Let's create some helper functions to parse information from the page.

To get topic titles, we can pick p tags with the `class`

![image.png](attachment:c4603980-3cf2-4c9c-8d34-bcc781eb9339.png)

In [6]:
def get_topic_titles(doc):
    selection_class = 'f3 lh-condensed mb-0 mt-1 Link--primary'
    topic_title_tags = doc.find_all('p', {'class': selection_class})
    topic_titles = []
    for tag in topic_title_tags:
        topic_titles.append(tag.text)
    return topic_titles



`get_topic_titles` can be used to get the list of titles

In [8]:
titles = get_topic_titles(doc)

In [10]:
len(titles)

30

In [11]:
titles[:5]

['3D', 'Ajax', 'Algorithm', 'Amp', 'Android']

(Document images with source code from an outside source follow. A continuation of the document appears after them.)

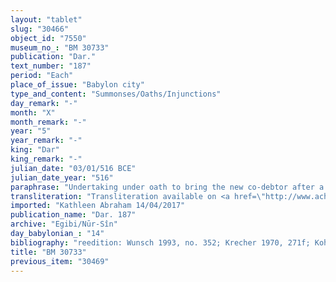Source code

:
 ```yaml
---
layout: "tablet"
slug: "30466"
object_id: "7550"
museum_no_: "BM 30733"
publication: "Dar."
text_number: "187"
period: "Each"
place_of_issue: "Babylon city"
type_and_content: "Summonses/Oaths/Injunctions"
day_remark: "-"
month: "X"
month_remark: "-"
year: "5"
year_remark: "-"
king: "Dar"
king_remark: "-"
julian_date: "03/01/516 BCE"
julian_date_year: "516"
paraphrase: "Undertaking under oath to bring the new co-debtor after a debt renewal.<br /> <strong>A</strong> swears to <strong>B</strong>, by the gods and the king, that by<em> mid</em> (<em>qablu</em>)(*) &Scaron;abāṭ (XI) he will bring along (<em>abāku</em>) <strong>C, </strong>&nbsp;re-issue (<em>e&rsquo;ēlu</em>) the promissory notes for silver, wool and sheep that he together with <strong>C</strong> owe to <strong>B</strong>, and hand them over (<em>nadānu</em>) to <strong>B</strong>. It concerns debts that were originally owed by <strong>A</strong> together with <strong>C</strong>&rsquo;s father (<strong>D</strong>) to <strong>B</strong>&rsquo;s father-in-law (<strong>E</strong>). <strong>A</strong> had taken the promissory notes about these debts away (<em>na&scaron;&ucirc;</em>) from (<em>lapāni</em>) <strong>B</strong>, no doubt to have them re-issued in his own name and in the name of his new co-debtor <strong>C.</strong> See also BM31531. Names of 4 witnesses and the scribe: Taqī&scaron;-Gula/<em>Arad-Marduk</em>//<em>Bēl</em>-ēṭir.<br /> Notes: (*) Sandowicz 2012 reads <em>i-na</em> instead of <em>qablu</em>.<br /> &nbsp;<br /> <strong>A</strong> = &Scaron;addinnu/Nab&ucirc;-&scaron;umu-i&scaron;kun//Mandidi; <strong>B</strong> = Marduk-nāṣir-apli/Itti-Marduk-balāṭu//Egibi, <strong>E</strong>&rsquo;s son-in-law; <strong>C</strong> = &Scaron;irik/Marduk-erība//S&icirc;n-karābī-i&scaron;me, son of <strong>D</strong>; <strong>D</strong> = Marduk-erība/Iqī&scaron;a//S&icirc;n-karābī-i&scaron;me, father of <strong>C</strong>; <strong>E</strong> = IddinMarduk/Iqī&scaron;a//Nūr-S&icirc;n; Undertaking under oath to bring along the co-debtor&rsquo;s son and renew the promissory note.<br /> <strong>A </strong>takes an oath by the gods and the king about a promissory note (<em>u&rsquo;iltu</em>) for silver, wool and sheep which he and <strong>B</strong> owe to <strong>C</strong>, and which he received (<em>na&scaron;&ucirc;</em>) from (<em>lapāni</em>) <strong>D</strong>, the son of <strong>C</strong>&rsquo;s daughter. <strong>A</strong> swears that that by the middle (<em>qabl&ucirc;</em>) of &Scaron;abāṭ (XI) he will present <strong>E</strong>, the son of his co-debtor, &nbsp;together with <strong>C</strong>&rsquo;s promissory note. He and <strong>E</strong> will have to bind themselves anew (<em>e&rsquo;ēlu</em>) (to that agreement), and they will give the document to <strong>D</strong>. The consequences of a possible failure in sticking to this commitment are not fully written out in this tablet. Names of 4 witnesses and the scribe: Arad-Gula/<em>Marduk-&scaron;umu-uṣur</em>//Ēṭiru<br /> &nbsp;<br /> <strong>A </strong>= &Scaron;addinnu/Nab&ucirc;-&scaron;umu-i&scaron;kun//Mandidi; <strong>B</strong> = Marduk-erība/Iqī&scaron;āya//S&icirc;n-karābī-i&scaron;me; <strong>C</strong> = Iddin-Marduk/Iqī&scaron;āya//Nūr-S&icirc;n; <strong>D</strong> = Marduk-nāṣir-apli/Itti-Marduk-balāṭu//Egibi, nephew of <strong>C</strong>;<strong> E</strong> = &Scaron;irik/Marduk-erība//S&icirc;n-karābī-i&scaron;me (son of <strong>B</strong>)"
transliteration: "Transliteration available on <a href=\"http://www.achemenet.com/en/item/?/textual-sources/texts-by-languages-and-scripts/babylonian/egibi-archive/1656234\" target=\"_blank\">Achemenet</a>"
imported: "Kathleen Abraham 14/04/2017"
publication_name: "Dar. 187"
archive: "Egibi/Nūr-Sîn"
day_babylonian_: "14"
bibliography: "reedition: Wunsch 1993, no. 352; Krecher 1970, 271f; Kohler and Peiser, BRL 3 (1894), 53f.; Shiff 1987, no. 227; Sandowicz 2012, no. O.167. "
title: "BM 30733"
previous_item: "30469"
---
```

Similarly defining functions for descriptions and URLs.

In [15]:
def get_topic_descs(doc):
    desc_selector = 'f5 color-fg-muted mb-0 mt-1'
    topic_desc_tags = doc.find_all('p', {'class': desc_selector})
    topic_descs = []
    for tag in topic_desc_tags:
        topic_descs.append(tag.text.strip())
    return topic_descs

In [20]:
descriptions = get_topic_descs(doc)

In [22]:
descriptions[:5]

['3D refers to the use of three-dimensional graphics, modeling, and animation in various industries.',
 'Ajax is a technique for creating interactive web applications.',
 'Algorithms are self-contained sequences that carry out a variety of tasks.',
 'Amp is a non-blocking concurrency library for PHP.',
 'Android is an operating system built by Google designed for mobile devices.']

In [24]:
def get_topic_urls(doc):
    topic_link_tags = doc.find_all('a',{'class': 'no-underline flex-grow-0'})
    topic_urls = []
    base_url = 'https://github.com'
    for tag in topic_link_tags:
        topic_urls.append(base_url + tag['href'])
    return topic_urls

In [26]:
links = get_topic_urls(doc)

In [28]:
links[:5]

['https://github.com/topics/3d',
 'https://github.com/topics/ajax',
 'https://github.com/topics/algorithm',
 'https://github.com/topics/amphp',
 'https://github.com/topics/android']

Putting this all together into a single function

In [31]:
import pandas as pd
import os
def scrape_topics():
    topics_url = 'https://github.com/topics'
    response = requests.get(topics_url)
    if response.status_code != 200:
        raise Exception('Failed to load page {}'.format(topic_url))
    DOC = BeautifulSoup(response.text, 'html.parser') 
    topics_dict = {
        'title': get_topic_titles(doc),
        'description': get_topic_descs(doc),
        'url': get_topic_urls(doc)
    }
    return pd.DataFrame(topics_dict)

## Get the top 25 resopitories from a topic page

comments

In [35]:
def get_topic_page(topic_url):
    # Download the page
    response = requests.get(topic_url)
    
    # Check successful response
    if response.status_code != 200:
        raise Exception('Failed to load page {}'.format(topic_url))
    
    # Parse using Beautiful Soup
    topic_doc = BeautifulSoup(response.text, 'html.parser')

    return topic_doc

In [37]:
doc = get_topic_page('https://github.com/topics/3d')

todo - Talk about h3 tags

In [39]:
def parse_star_count(stars_str):
    stars_str = stars_str.strip()
    if stars_str[-1] == 'k':
        return int(float(stars_str[:-1]) * 1000)
    return(int(stars_str))

In [40]:
def get_repo_info(h3_tag, star_tag):
    # returns all the required info about the repository
    a_tags = h3_tag.find_all('a')
    username = a_tags[0].text.strip()
    repo_name = a_tags[1].text.strip()
    repo_url = base_url + a_tags[1]['href']
    stars = parse_star_count(star_tag.text.strip())
    return username, repo_name, stars, repo_url

show an example

In [42]:
def get_topic_repos(topic_doc):
    
    # Get the h3 tags containing repo titles, repo URL and username
    #h3_selection_class = 'f3 color-fg-muted text-normal lh-condensed'
    repo_tags = topic_doc.find_all('h3', {'class': h1_selection_class})
    
    # Get star tags
    star_tags = topic_doc.find_all('span', {'class': 'Counter js-social-count'})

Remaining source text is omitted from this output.